PROBLEM: Print, exactly as written, the line containing "zahrnující Cloud. |" and every line after it, ending with the final line of the data below.
++++++++
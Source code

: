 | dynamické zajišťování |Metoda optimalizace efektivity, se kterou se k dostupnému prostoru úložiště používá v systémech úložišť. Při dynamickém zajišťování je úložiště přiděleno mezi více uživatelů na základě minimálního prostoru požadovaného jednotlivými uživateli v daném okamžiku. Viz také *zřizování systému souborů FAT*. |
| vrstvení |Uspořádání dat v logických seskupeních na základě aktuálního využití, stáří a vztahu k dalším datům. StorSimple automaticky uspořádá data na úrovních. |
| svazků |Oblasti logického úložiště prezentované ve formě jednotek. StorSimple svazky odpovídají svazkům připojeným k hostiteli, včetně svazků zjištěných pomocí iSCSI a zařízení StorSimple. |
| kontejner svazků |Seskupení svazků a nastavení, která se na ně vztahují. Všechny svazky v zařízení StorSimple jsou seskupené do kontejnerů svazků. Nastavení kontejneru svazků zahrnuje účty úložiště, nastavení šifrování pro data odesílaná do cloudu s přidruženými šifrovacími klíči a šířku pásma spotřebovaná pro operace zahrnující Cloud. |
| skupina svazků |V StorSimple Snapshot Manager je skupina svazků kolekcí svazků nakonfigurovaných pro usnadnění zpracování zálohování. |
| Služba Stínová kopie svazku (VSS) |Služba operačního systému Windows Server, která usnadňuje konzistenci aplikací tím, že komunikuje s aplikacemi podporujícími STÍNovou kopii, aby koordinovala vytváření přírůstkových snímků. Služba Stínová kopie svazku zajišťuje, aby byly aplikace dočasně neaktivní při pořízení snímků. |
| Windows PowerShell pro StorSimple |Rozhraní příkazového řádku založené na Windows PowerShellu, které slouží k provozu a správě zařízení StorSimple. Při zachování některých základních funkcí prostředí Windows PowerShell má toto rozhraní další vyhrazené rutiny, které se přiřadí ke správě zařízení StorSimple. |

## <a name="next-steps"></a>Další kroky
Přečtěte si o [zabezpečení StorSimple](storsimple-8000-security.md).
++++++++
WRITTEN REPLY:
| kontejner svazků |Seskupení svazků a nastavení, která se na ně vztahují. Všechny svazky v zařízení StorSimple jsou seskupené do kontejnerů svazků. Nastavení kontejneru svazků zahrnuje účty úložiště, nastavení šifrování pro data odesílaná do cloudu s přidruženými šifrovacími klíči a šířku pásma spotřebovaná pro operace zahrnující Cloud. |
| skupina svazků |V StorSimple Snapshot Manager je skupina svazků kolekcí svazků nakonfigurovaných pro usnadnění zpracování zálohování. |
| Služba Stínová kopie svazku (VSS) |Služba operačního systému Windows Server, která usnadňuje konzistenci aplikací tím, že komunikuje s aplikacemi podporujícími STÍNovou kopii, aby koordinovala vytváření přírůstkových snímků. Služba Stínová kopie svazku zajišťuje, aby byly aplikace dočasně neaktivní při pořízení snímků. |
| Windows PowerShell pro StorSimple |Rozhraní příkazového řádku založené na Windows PowerShellu, které slouží k provozu a správě zařízení StorSimple. Při zachování některých základních funkcí prostředí Windows PowerShell má toto rozhraní další vyhrazené rutiny, které se přiřadí ke správě zařízení StorSimple. |

## <a name="next-steps"></a>Další kroky
Přečtěte si o [zabezpečení StorSimple](storsimple-8000-security.md).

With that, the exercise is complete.